Urteil vom 30. Januar 2014

Strafrechtliche Abteilung

Besetzung
Bundesrichter Mathys, Präsident,
Bundesrichter Schneider, Denys,
Gerichtsschreiberin Andres.

Verfahrensbeteiligte
X.________,
vertreten durch Rechtsanwalt Philip Stolkin,
Beschwerdeführer,

gegen

1.  Generalstaatsanwaltschaft des Kantons Thurgau, Zürcherstrasse 323, 8510
Frauenfeld,
2. Y.________,
vertreten durch Rechtsanwalt Dr. Stefan Müller,
Beschwerdegegner.

Gegenstand
Nichtanhandnahme einer Strafuntersuchung (Körperverletzung, sexuelle Nötigung
etc.); Rechtsweggarantie, Verjährungsfristen,

Beschwerde gegen den Entscheid des Obergerichts des Kantons Thurgau vom 7. März
2013.

Sachverhalt:

A.

 X.________ erstattete am 7. November 2012 gegen Y.________ und unbekannte
Täterschaft Strafanzeige u.a. wegen "Körperverletzung und sexuellen Missbrauchs
mit Kindern". Er ersuchte darum zu prüfen, inwieweit Y.________ oder eine
Drittperson den Art. 188, 189, 192, 193 und 122 respektive 123 StGB
zuwidergehandelt habe. Ferner sei abzuklären, inwieweit eine nicht namentlich
bezeichnete Person des damaligen Sekundarschulinspektorats des Kantons eines
der genannten Tätigkeitsdelikte durch Unterlassen begangen habe. Er sei von
1962 bis 1972 als Zögling im Kinderheim des Vereins Z.________ vor allem durch
Y.________ systematisch körperlich, aber auch sexuell misshandelt worden. Die
Übergriffe hätten bei ihm ein posttraumatisches komplexes Belastungssyndrom
ausgelöst. Auch weitere Personen, welche damals Heiminsassen des Klosters
Z.________ gewesen seien, berichteten über solche Vorfälle.

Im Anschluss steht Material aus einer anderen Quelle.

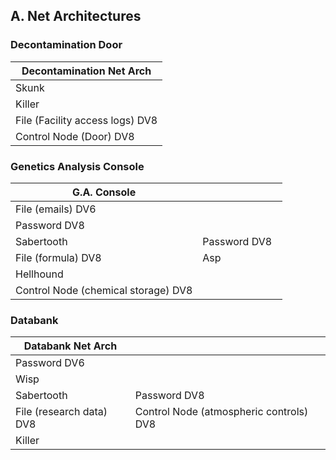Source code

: ## A. Net Architectures

### Decontamination Door

| Decontamination Net Arch        |
| ------------------------------- |
| Skunk                           |
| Killer                          |
| File (Facility access logs) DV8 |
| Control Node (Door) DV8         |

### Genetics Analysis Console

| G.A. Console                        |                |
| ----------------------------------- | -------------- |
| File (emails) DV6                   |                |
| Password DV8                        |                |
| Sabertooth                          | Password DV8   |
| File (formula) DV8                  | Asp            |
| Hellhound                           |                |
| Control Node (chemical storage) DV8 |                |

### Databank

| Databank Net Arch | |
| ---- | ---- |
| Password DV6 | |
| Wisp | |
| Sabertooth               | Password DV8 |
| File (research data) DV8 | Control Node (atmospheric controls) DV8 |
| Killer | |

 Die Staatsanwaltschaft Frauenfeld nahm das Verfahren am 19. November 2012
infolge Verjährung nicht an die Hand.

 Die Beschwerde gegen die Nichtanhandnahmeverfügung wies das Obergericht des
Kantons Thurgau am 7. März 2013 ab.

B.

 X.________ führt Beschwerde in Strafsachen und beantragt in der Hauptsache, es
seien Ziffer 1 und 3 des angefochtenen Entscheids aufzuheben. Die kantonalen
Instanzen seien anzuweisen, gegen Y.________ Anklage zu erheben und X.________
eine Parteientschädigung zuzusprechen. Er ersucht um unentgeltliche
Rechtspflege.

Erwägungen:

1.

1.1. Mit der Beschwerde in Strafsachen kann auch die Verletzung von
Verfassungsrecht gerügt werden (Art. 95 BGG). Für die subsidiäre
Verfassungsbeschwerde besteht kein Raum. Auf entsprechende Ausführungen ist
nicht einzugehen (Art. 113 ff. BGG; Beschwerde S. 5 Ziff. 9 ff.).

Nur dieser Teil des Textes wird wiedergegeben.